[Data shown]:
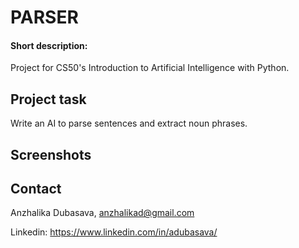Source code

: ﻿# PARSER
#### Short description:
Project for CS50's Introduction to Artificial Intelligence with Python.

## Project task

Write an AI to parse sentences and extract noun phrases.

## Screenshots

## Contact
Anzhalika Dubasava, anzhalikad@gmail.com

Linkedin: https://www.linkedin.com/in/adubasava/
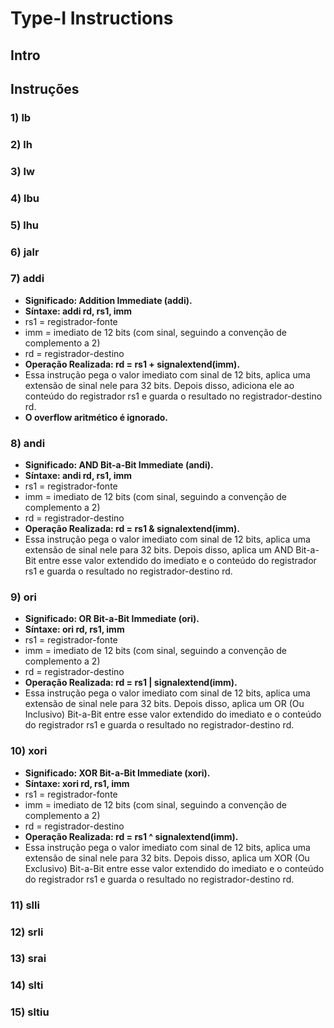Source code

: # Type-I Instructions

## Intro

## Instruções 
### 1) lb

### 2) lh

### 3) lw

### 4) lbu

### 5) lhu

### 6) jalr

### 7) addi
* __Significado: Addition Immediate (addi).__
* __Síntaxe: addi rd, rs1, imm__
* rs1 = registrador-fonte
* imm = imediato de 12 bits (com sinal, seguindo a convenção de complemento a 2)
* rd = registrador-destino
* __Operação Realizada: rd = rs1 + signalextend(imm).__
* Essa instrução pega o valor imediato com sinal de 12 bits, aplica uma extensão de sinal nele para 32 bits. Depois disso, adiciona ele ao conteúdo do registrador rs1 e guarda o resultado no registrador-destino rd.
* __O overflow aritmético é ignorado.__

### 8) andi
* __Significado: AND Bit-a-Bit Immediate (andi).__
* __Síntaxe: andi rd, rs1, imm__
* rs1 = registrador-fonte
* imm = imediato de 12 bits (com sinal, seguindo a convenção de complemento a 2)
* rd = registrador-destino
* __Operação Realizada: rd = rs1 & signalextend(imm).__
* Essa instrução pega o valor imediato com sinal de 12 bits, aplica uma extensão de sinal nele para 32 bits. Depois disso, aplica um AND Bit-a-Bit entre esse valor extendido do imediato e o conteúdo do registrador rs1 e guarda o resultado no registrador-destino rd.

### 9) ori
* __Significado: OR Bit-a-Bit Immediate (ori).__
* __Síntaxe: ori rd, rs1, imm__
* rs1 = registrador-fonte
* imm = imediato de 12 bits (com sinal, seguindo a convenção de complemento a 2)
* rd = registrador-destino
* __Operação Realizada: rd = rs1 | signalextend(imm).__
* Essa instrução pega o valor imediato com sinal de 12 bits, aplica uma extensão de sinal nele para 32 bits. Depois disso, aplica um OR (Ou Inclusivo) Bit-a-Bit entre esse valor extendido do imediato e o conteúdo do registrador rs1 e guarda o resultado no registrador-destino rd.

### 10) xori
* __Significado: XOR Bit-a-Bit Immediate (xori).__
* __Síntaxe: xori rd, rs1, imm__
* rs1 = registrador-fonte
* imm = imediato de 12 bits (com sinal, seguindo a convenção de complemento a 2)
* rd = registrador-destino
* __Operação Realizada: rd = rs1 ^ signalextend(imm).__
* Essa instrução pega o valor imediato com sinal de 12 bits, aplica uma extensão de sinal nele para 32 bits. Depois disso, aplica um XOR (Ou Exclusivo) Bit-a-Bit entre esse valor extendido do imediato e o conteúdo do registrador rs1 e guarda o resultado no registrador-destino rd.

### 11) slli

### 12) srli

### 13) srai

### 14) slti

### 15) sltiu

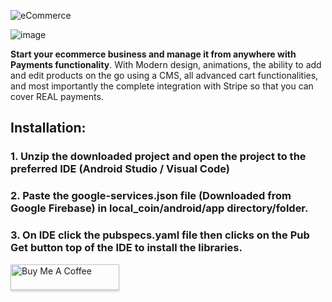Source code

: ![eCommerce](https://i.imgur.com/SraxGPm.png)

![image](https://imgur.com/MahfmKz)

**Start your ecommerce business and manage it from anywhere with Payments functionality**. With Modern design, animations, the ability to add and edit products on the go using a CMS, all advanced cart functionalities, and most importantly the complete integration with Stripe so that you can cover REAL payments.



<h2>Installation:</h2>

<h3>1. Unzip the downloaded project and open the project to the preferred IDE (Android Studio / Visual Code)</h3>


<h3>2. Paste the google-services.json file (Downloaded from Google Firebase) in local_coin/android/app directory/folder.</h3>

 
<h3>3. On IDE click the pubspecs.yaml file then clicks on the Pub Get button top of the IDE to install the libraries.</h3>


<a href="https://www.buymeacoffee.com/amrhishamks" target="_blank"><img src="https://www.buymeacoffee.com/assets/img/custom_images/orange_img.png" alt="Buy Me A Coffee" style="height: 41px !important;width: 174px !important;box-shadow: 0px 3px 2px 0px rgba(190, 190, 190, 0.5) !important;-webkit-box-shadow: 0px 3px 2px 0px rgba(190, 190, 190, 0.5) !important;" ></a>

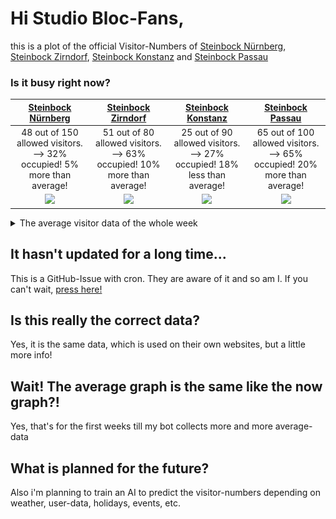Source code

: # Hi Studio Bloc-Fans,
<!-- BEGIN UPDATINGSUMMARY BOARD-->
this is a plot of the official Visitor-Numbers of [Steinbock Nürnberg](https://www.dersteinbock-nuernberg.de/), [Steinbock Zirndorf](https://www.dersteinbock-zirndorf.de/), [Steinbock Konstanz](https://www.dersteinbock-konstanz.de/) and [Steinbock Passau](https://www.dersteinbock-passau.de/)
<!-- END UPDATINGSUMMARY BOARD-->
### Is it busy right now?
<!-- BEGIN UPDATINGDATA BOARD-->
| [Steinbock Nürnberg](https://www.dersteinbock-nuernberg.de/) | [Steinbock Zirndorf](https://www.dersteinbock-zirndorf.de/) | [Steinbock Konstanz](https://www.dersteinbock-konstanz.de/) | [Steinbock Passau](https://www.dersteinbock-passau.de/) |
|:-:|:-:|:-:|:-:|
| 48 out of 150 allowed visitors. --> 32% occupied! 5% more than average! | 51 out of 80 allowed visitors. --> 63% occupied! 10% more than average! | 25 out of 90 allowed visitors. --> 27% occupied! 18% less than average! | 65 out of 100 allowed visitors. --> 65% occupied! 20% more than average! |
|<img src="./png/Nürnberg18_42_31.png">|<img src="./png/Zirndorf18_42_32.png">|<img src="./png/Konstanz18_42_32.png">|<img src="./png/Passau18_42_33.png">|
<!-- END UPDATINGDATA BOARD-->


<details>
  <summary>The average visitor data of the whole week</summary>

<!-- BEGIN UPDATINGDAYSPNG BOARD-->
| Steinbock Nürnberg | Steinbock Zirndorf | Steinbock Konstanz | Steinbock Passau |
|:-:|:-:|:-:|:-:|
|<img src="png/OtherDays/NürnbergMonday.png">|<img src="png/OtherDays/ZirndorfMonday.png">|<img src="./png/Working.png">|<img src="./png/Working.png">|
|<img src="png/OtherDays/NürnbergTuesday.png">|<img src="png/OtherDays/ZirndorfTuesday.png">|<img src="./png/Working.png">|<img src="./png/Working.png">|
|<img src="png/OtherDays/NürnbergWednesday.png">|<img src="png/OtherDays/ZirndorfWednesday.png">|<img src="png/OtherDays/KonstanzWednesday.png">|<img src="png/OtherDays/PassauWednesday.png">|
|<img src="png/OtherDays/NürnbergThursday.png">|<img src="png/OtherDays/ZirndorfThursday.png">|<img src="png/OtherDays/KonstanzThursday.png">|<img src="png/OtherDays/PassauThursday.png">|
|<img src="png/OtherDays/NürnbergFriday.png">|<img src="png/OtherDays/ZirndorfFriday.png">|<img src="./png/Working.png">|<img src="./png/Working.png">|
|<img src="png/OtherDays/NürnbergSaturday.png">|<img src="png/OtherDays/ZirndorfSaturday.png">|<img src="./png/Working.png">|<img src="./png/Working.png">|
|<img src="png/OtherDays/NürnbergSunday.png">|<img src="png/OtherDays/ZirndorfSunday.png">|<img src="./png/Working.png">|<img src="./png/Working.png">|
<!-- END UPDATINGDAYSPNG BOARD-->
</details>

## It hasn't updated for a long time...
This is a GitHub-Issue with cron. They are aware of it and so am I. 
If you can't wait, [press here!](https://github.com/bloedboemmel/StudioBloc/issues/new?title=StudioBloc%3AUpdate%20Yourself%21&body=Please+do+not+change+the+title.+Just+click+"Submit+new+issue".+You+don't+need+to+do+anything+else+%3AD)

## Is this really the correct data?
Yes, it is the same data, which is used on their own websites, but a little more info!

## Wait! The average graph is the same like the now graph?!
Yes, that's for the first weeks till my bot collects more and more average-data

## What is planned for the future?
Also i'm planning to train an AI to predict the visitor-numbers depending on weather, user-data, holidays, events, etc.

[Your instructions]: Text only, please: give the listing again word for word with no images.

[Solution for this problem]:
Source code

: ﻿# PARSER
#### Short description:
Project for CS50's Introduction to Artificial Intelligence with Python.

## Project task

Write an AI to parse sentences and extract noun phrases.

## Screenshots

## Contact
Anzhalika Dubasava, anzhalikad@gmail.com

Linkedin: https://www.linkedin.com/in/adubasava/
Source code

: # Type-I Instructions

## Intro

## Instruções 
### 1) lb

### 2) lh

### 3) lw

### 4) lbu

### 5) lhu

### 6) jalr

### 7) addi
* __Significado: Addition Immediate (addi).__
* __Síntaxe: addi rd, rs1, imm__
* rs1 = registrador-fonte
* imm = imediato de 12 bits (com sinal, seguindo a convenção de complemento a 2)
* rd = registrador-destino
* __Operação Realizada: rd = rs1 + signalextend(imm).__
* Essa instrução pega o valor imediato com sinal de 12 bits, aplica uma extensão de sinal nele para 32 bits. Depois disso, adiciona ele ao conteúdo do registrador rs1 e guarda o resultado no registrador-destino rd.
* __O overflow aritmético é ignorado.__

### 8) andi
* __Significado: AND Bit-a-Bit Immediate (andi).__
* __Síntaxe: andi rd, rs1, imm__
* rs1 = registrador-fonte
* imm = imediato de 12 bits (com sinal, seguindo a convenção de complemento a 2)
* rd = registrador-destino
* __Operação Realizada: rd = rs1 & signalextend(imm).__
* Essa instrução pega o valor imediato com sinal de 12 bits, aplica uma extensão de sinal nele para 32 bits. Depois disso, aplica um AND Bit-a-Bit entre esse valor extendido do imediato e o conteúdo do registrador rs1 e guarda o resultado no registrador-destino rd.

### 9) ori
* __Significado: OR Bit-a-Bit Immediate (ori).__
* __Síntaxe: ori rd, rs1, imm__
* rs1 = registrador-fonte
* imm = imediato de 12 bits (com sinal, seguindo a convenção de complemento a 2)
* rd = registrador-destino
* __Operação Realizada: rd = rs1 | signalextend(imm).__
* Essa instrução pega o valor imediato com sinal de 12 bits, aplica uma extensão de sinal nele para 32 bits. Depois disso, aplica um OR (Ou Inclusivo) Bit-a-Bit entre esse valor extendido do imediato e o conteúdo do registrador rs1 e guarda o resultado no registrador-destino rd.

### 10) xori
* __Significado: XOR Bit-a-Bit Immediate (xori).__
* __Síntaxe: xori rd, rs1, imm__
* rs1 = registrador-fonte
* imm = imediato de 12 bits (com sinal, seguindo a convenção de complemento a 2)
* rd = registrador-destino
* __Operação Realizada: rd = rs1 ^ signalextend(imm).__
* Essa instrução pega o valor imediato com sinal de 12 bits, aplica uma extensão de sinal nele para 32 bits. Depois disso, aplica um XOR (Ou Exclusivo) Bit-a-Bit entre esse valor extendido do imediato e o conteúdo do registrador rs1 e guarda o resultado no registrador-destino rd.

### 11) slli

### 12) srli

### 13) srai

### 14) slti

### 15) sltiu

Source code

: ![eCommerce](https://i.imgur.com/SraxGPm.png)

![image](https://imgur.com/MahfmKz)

**Start your ecommerce business and manage it from anywhere with Payments functionality**. With Modern design, animations, the ability to add and edit products on the go using a CMS, all advanced cart functionalities, and most importantly the complete integration with Stripe so that you can cover REAL payments.



<h2>Installation:</h2>

<h3>1. Unzip the downloaded project and open the project to the preferred IDE (Android Studio / Visual Code)</h3>


<h3>2. Paste the google-services.json file (Downloaded from Google Firebase) in local_coin/android/app directory/folder.</h3>

 
<h3>3. On IDE click the pubspecs.yaml file then clicks on the Pub Get button top of the IDE to install the libraries.</h3>


<a href="https://www.buymeacoffee.com/amrhishamks" target="_blank"><img src="https://www.buymeacoffee.com/assets/img/custom_images/orange_img.png" alt="Buy Me A Coffee" style="height: 41px !important;width: 174px !important;box-shadow: 0px 3px 2px 0px rgba(190, 190, 190, 0.5) !important;-webkit-box-shadow: 0px 3px 2px 0px rgba(190, 190, 190, 0.5) !important;" ></a>

Source code

: # Hi Studio Bloc-Fans,
<!-- BEGIN UPDATINGSUMMARY BOARD-->
this is a plot of the official Visitor-Numbers of [Steinbock Nürnberg](https://www.dersteinbock-nuernberg.de/), [Steinbock Zirndorf](https://www.dersteinbock-zirndorf.de/), [Steinbock Konstanz](https://www.dersteinbock-konstanz.de/) and [Steinbock Passau](https://www.dersteinbock-passau.de/)
<!-- END UPDATINGSUMMARY BOARD-->
### Is it busy right now?
<!-- BEGIN UPDATINGDATA BOARD-->
| [Steinbock Nürnberg](https://www.dersteinbock-nuernberg.de/) | [Steinbock Zirndorf](https://www.dersteinbock-zirndorf.de/) | [Steinbock Konstanz](https://www.dersteinbock-konstanz.de/) | [Steinbock Passau](https://www.dersteinbock-passau.de/) |
|:-:|:-:|:-:|:-:|
| 48 out of 150 allowed visitors. --> 32% occupied! 5% more than average! | 51 out of 80 allowed visitors. --> 63% occupied! 10% more than average! | 25 out of 90 allowed visitors. --> 27% occupied! 18% less than average! | 65 out of 100 allowed visitors. --> 65% occupied! 20% more than average! |
|<img src="./png/Nürnberg18_42_31.png">|<img src="./png/Zirndorf18_42_32.png">|<img src="./png/Konstanz18_42_32.png">|<img src="./png/Passau18_42_33.png">|
<!-- END UPDATINGDATA BOARD-->


<details>
  <summary>The average visitor data of the whole week</summary>

<!-- BEGIN UPDATINGDAYSPNG BOARD-->
| Steinbock Nürnberg | Steinbock Zirndorf | Steinbock Konstanz | Steinbock Passau |
|:-:|:-:|:-:|:-:|
|<img src="png/OtherDays/NürnbergMonday.png">|<img src="png/OtherDays/ZirndorfMonday.png">|<img src="./png/Working.png">|<img src="./png/Working.png">|
|<img src="png/OtherDays/NürnbergTuesday.png">|<img src="png/OtherDays/ZirndorfTuesday.png">|<img src="./png/Working.png">|<img src="./png/Working.png">|
|<img src="png/OtherDays/NürnbergWednesday.png">|<img src="png/OtherDays/ZirndorfWednesday.png">|<img src="png/OtherDays/KonstanzWednesday.png">|<img src="png/OtherDays/PassauWednesday.png">|
|<img src="png/OtherDays/NürnbergThursday.png">|<img src="png/OtherDays/ZirndorfThursday.png">|<img src="png/OtherDays/KonstanzThursday.png">|<img src="png/OtherDays/PassauThursday.png">|
|<img src="png/OtherDays/NürnbergFriday.png">|<img src="png/OtherDays/ZirndorfFriday.png">|<img src="./png/Working.png">|<img src="./png/Working.png">|
|<img src="png/OtherDays/NürnbergSaturday.png">|<img src="png/OtherDays/ZirndorfSaturday.png">|<img src="./png/Working.png">|<img src="./png/Working.png">|
|<img src="png/OtherDays/NürnbergSunday.png">|<img src="png/OtherDays/ZirndorfSunday.png">|<img src="./png/Working.png">|<img src="./png/Working.png">|
<!-- END UPDATINGDAYSPNG BOARD-->
</details>

## It hasn't updated for a long time...
This is a GitHub-Issue with cron. They are aware of it and so am I. 
If you can't wait, [press here!](https://github.com/bloedboemmel/StudioBloc/issues/new?title=StudioBloc%3AUpdate%20Yourself%21&body=Please+do+not+change+the+title.+Just+click+"Submit+new+issue".+You+don't+need+to+do+anything+else+%3AD)

## Is this really the correct data?
Yes, it is the same data, which is used on their own websites, but a little more info!

## Wait! The average graph is the same like the now graph?!
Yes, that's for the first weeks till my bot collects more and more average-data

## What is planned for the future?
Also i'm planning to train an AI to predict the visitor-numbers depending on weather, user-data, holidays, events, etc.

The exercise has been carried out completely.